What you are asked to do
The expected output is the exact lines from the one containing "- 工资表中的EmpID引用员工表的EmpID" through the end of the data, inclusive, and nothing else.

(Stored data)
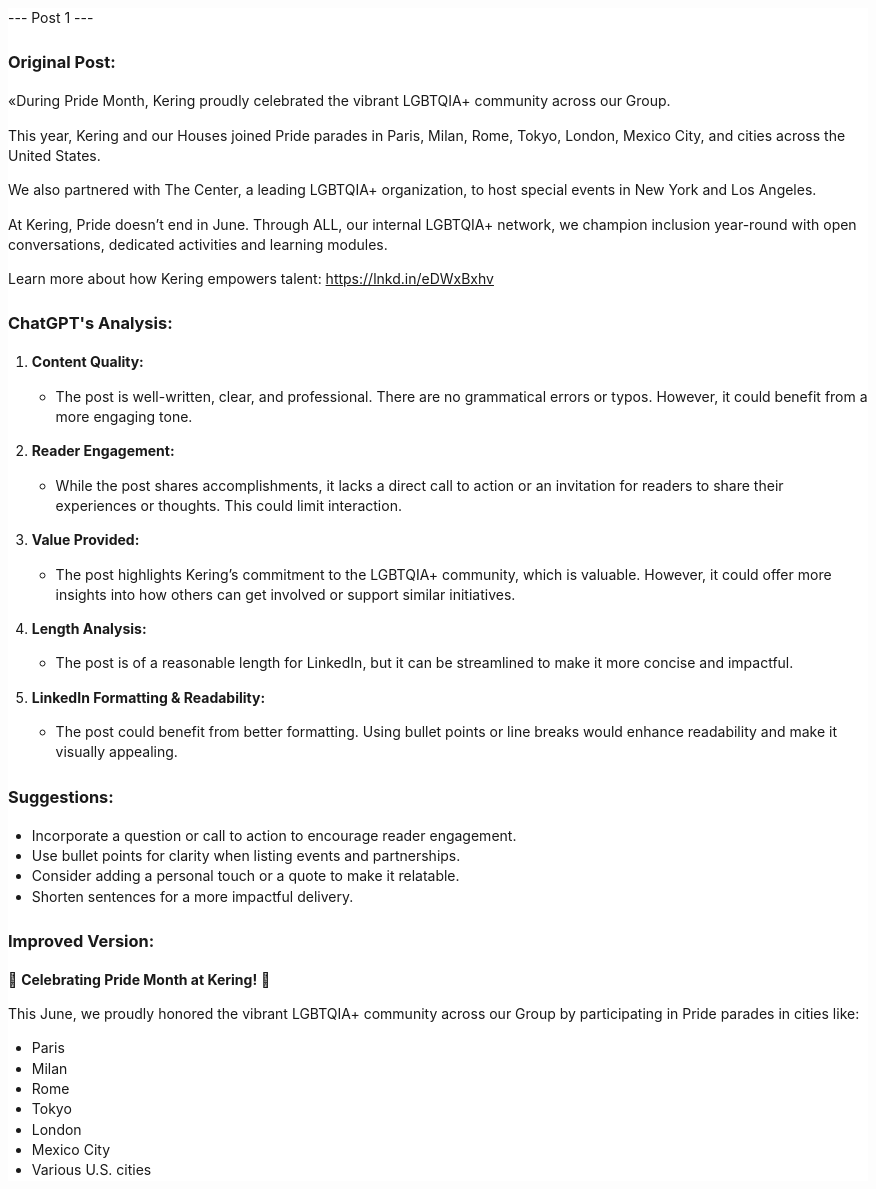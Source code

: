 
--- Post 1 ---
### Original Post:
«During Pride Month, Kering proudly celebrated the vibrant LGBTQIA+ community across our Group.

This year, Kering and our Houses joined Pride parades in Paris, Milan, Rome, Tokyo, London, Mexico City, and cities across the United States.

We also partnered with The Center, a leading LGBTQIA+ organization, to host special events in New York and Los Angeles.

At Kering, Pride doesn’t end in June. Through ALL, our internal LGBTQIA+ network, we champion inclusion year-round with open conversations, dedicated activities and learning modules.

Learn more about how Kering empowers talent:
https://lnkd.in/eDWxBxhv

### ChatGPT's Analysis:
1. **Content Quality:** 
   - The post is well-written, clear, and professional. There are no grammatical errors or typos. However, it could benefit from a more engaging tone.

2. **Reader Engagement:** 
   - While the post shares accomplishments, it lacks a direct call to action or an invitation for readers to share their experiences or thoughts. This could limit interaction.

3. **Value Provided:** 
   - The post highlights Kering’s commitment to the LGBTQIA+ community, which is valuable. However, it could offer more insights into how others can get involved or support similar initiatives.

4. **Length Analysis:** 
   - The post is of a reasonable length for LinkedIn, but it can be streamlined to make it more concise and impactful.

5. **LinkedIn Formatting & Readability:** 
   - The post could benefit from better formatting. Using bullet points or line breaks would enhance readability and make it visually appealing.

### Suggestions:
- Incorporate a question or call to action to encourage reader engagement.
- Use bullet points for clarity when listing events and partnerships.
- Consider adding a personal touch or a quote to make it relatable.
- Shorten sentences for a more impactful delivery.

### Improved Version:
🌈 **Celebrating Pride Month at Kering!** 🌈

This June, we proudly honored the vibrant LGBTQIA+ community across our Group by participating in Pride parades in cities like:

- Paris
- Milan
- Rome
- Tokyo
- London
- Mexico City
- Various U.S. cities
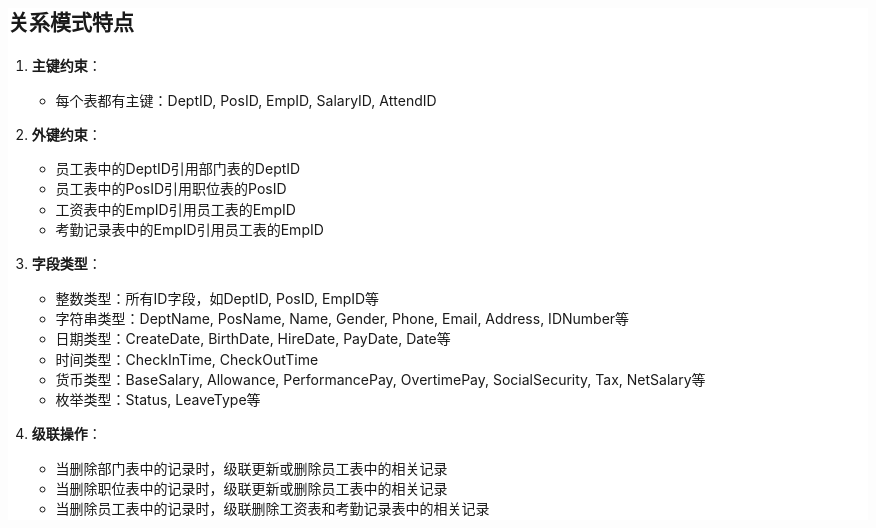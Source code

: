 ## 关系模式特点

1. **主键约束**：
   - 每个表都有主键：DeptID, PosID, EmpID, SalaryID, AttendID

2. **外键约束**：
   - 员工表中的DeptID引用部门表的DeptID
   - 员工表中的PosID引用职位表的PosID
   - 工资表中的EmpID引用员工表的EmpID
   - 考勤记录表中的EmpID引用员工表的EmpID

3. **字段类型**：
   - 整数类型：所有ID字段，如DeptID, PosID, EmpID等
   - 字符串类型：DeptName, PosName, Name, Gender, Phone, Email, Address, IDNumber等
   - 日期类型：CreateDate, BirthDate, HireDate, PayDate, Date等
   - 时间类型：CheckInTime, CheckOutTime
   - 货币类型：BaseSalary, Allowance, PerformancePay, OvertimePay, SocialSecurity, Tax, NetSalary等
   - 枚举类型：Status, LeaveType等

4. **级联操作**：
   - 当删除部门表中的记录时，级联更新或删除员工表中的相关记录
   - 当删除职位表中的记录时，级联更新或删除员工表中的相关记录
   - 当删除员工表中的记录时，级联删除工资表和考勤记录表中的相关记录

Solution to this problem
   - 工资表中的EmpID引用员工表的EmpID
   - 考勤记录表中的EmpID引用员工表的EmpID

3. **字段类型**：
   - 整数类型：所有ID字段，如DeptID, PosID, EmpID等
   - 字符串类型：DeptName, PosName, Name, Gender, Phone, Email, Address, IDNumber等
   - 日期类型：CreateDate, BirthDate, HireDate, PayDate, Date等
   - 时间类型：CheckInTime, CheckOutTime
   - 货币类型：BaseSalary, Allowance, PerformancePay, OvertimePay, SocialSecurity, Tax, NetSalary等
   - 枚举类型：Status, LeaveType等

4. **级联操作**：
   - 当删除部门表中的记录时，级联更新或删除员工表中的相关记录
   - 当删除职位表中的记录时，级联更新或删除员工表中的相关记录
   - 当删除员工表中的记录时，级联删除工资表和考勤记录表中的相关记录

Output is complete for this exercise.